DML Analysis Part 9

Gene Enrichment Results from compGO

Mike fixed the gene enrichment tool, so I got to use it! Good thing, becuase ReVIGO is currently down and I cannot generate gene enrichment visualizations any other way. All of this information can be found in my R Markdown analysis notebook.

The website expects inputs in the sp Q9C098 DCLK3_HUMAN format.

screen shot 2018-09-16 at 3 02 08 pm 2

Figure 1. compGO interface.

This means I don’t need to unfold the specific code from anything. The tool generates both reports and images, all of which can be found in this folder. I can also do comparisons between two different lists, which is useful.

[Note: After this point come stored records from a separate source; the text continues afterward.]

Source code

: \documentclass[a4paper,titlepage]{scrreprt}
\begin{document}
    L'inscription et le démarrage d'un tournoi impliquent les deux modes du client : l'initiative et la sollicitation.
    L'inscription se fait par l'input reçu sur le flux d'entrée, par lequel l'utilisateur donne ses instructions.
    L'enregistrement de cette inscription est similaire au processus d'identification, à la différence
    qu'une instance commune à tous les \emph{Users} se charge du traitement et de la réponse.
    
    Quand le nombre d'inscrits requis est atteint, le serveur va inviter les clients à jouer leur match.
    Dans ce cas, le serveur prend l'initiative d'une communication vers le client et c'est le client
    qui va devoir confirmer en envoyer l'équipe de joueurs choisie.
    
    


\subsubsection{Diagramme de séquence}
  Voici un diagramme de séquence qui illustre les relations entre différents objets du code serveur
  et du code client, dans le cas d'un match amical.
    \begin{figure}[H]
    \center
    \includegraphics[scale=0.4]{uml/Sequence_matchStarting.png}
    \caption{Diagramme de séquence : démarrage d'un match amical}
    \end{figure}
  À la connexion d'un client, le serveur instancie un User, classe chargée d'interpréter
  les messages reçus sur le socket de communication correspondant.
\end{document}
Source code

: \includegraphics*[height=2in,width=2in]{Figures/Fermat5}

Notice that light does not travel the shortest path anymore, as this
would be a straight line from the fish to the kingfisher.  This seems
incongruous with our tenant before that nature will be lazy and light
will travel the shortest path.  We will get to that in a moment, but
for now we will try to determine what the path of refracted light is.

I used a p-value of 1e-2, the default, for each enrichment.

DML-mRNA overlaps

Overrepresented biological processes include cytoskeletal growth and reorganization, transcription and translation regulation, and metabolic processes. I had no terms relating to methylation in this enrichment, but I did in my DAVID enrichment. This is probably due to the differences in p-value cutoffs I used with each method.




Figures 2-4. Gene enrichment visualizations for biological processes, cellular components, and molecular functions.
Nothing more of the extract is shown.